Discussion List Archives

[Date Prev][Date Next][Thread Prev][Thread Next][Date Index][Thread Index]

Re: [ddlm-group] The Grazulis eliding proposal: how to incorporateinto CIF?. .. .. .

The present change document is unclear about the non-inclusion of the
terminal linefeed in all text fields.  This is important.  I will be
happy of that is indeed the case, but either way the document needs
to be clear on the point, because as noted in paragraph 26 it
is use in CIF1.1 to allow the presentation of
    "abcd"
    'abcd'
and
;\
abcd\
;

as the same thing.

If the comment side of the original line-folding protocol is
acceptable, the change document should say so.  Otherwise, by
explicitly including the text field part of paragraph 26, but
not the comment part, the impression might be created that
the comment line folding is excluded from CIF2.

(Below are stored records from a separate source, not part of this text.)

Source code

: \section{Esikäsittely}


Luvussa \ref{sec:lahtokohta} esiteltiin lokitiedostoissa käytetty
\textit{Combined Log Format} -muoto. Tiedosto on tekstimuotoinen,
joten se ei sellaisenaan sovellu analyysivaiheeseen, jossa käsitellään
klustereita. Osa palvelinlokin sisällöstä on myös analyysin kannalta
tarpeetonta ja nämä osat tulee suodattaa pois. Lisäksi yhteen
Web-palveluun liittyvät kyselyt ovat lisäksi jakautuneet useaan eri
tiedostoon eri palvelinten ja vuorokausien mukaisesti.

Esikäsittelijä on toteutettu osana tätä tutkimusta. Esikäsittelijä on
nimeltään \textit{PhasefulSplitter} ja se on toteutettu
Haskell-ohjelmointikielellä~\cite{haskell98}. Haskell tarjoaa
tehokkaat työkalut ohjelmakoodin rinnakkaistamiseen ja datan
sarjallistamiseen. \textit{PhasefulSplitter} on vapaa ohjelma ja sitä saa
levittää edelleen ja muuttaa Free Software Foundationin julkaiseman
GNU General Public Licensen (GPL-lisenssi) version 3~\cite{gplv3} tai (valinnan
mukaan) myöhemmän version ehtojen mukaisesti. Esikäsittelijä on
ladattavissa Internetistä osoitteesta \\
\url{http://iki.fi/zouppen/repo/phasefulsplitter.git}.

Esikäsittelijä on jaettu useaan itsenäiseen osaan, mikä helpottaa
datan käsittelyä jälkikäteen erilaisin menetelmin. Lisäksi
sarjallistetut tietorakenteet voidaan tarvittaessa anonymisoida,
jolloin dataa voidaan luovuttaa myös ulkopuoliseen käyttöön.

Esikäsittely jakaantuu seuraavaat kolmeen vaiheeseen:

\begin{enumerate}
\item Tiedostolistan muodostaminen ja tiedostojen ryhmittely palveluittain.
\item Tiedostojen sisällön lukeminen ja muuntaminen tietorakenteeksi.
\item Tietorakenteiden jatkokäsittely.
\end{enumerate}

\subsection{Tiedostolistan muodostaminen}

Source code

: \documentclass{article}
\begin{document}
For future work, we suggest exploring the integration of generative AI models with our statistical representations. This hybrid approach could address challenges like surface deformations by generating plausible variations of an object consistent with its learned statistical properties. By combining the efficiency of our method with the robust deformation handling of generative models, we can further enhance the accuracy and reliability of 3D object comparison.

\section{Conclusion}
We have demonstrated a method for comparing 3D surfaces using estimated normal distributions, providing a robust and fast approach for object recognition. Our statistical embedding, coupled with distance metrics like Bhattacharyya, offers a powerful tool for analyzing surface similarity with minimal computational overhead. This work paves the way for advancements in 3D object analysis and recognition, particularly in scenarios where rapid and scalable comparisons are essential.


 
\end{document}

The question on a terminal ;\ was not whether is it syntactically
correct under the current CIF2 document, but what the document
expects us to do about it.  It comes up because in existing
validation suites for the line-folding protocol under CIF1, rather
than treating as an error, it uses it as a way to allow an
embedded \n; in a line-folded text field.  Inasmuch as we are
in agreement that \n;\ is not a syntactically valid termination
of a text field in CIF2 as defined in the change document, there
is no harm in those of us who use the construct under as a
non-conflicting extension to CIF1 to continue to do so under CIF2.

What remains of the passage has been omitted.